Why FB's PayPal Hire Bodes Well for Facebook StockFB poached a second executive from PayPal (PYPL), TechCrunch reports, to head up communications for Messenger. The executive in question, Christina Smedley, had been PayPal’s VP of global brand and communications.

A little more than a year ago, FB hired PayPal president David Marcus to run its Messenger unit. PayPal was still part of eBay (EBAY) at the time. As TechCrunch noted, FB hinted that Marcus would be looking for ways to monetize Messenger outside of using ads.

No, there’s nothing here to change the thesis on Facebook stock, but these are the kind of strategic moves Facebook needs to make if it hopes to get a piece of the digital payments pie.

There’s a reason why FB, Alphabet’s (GOOGGOOGL) Google, PayPal, Twitter (TWTR), Apple (AAPL) and others are competing for dominance in mobile payments. An analysis by Accenture shows that cash, credit and debit card payments add up to about $13 trillion annually.

More importantly, the digital payments market is growing at a healthy clip — as much as 8% per year, according to industry reports. If just a small percentage of those $13 trillion in transactions move to digital, this market will explode.

Indeed, consumers are expected to make more than $140 billion in mobile payments by the end of the decade, according to Forrester, a market research and consulting firm.

Facebook Struggles in e-Commerce

Naturally, Facebook very much wants in on such a potentially lucrative market. Unfortunately for anyone holding FB stock, the company has mixed success with e-commerce so far.

As TechCrunch notes, Facebook Gifts never developed into a well-used service and was eventually shut down.

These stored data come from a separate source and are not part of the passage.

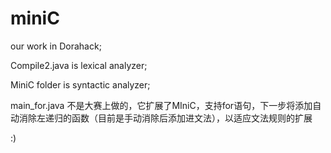 # miniC
our work in Dorahack;

Compile2.java is lexical analyzer;

MiniC folder is syntactic analyzer;

main_for.java 不是大赛上做的，它扩展了MIniC，支持for语句，下一步将添加自动消除左递归的函数（目前是手动消除后添加进文法），以适应文法规则的扩展

:)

FB also went with Foursquare-like “check-in” features, but they haven’t worked when it comes to generating revenue. And those are just a couple of examples.

The bottom line is that FB’s revenue from payments came to $215 million in the most recent quarter, or less than 6% of total top-line results. That’s not quite immaterial, but close. Worse, payments revenue was off by 8% year-over-year.

The numbers make it plain that FB payments efforts need significant attention and investment. The market for such services is simply too large to miss out on.

FB is already paying catch up with Apple Pay and Google’s Android Pay. So anyone holding Facebook stock should welcome this latest hire as a sign that it’s serious about not falling farther behind.

As of this writing, Dan Burrows did not hold a position in any of the aforementioned securities.